**THE TASK:**
Below are records; count the lines that contain "dependencies" and give only the total.

(Dataset entries)

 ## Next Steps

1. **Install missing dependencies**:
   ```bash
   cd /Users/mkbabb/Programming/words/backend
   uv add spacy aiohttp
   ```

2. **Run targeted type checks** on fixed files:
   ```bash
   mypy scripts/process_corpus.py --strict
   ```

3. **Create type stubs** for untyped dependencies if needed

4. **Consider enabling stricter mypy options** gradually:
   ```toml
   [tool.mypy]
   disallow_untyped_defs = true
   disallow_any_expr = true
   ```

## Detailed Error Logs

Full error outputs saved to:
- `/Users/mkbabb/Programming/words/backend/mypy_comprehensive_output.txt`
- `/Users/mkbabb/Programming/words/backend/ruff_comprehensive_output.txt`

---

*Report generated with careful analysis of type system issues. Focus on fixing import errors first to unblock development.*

**ANSWER TO THIS TASK:**
2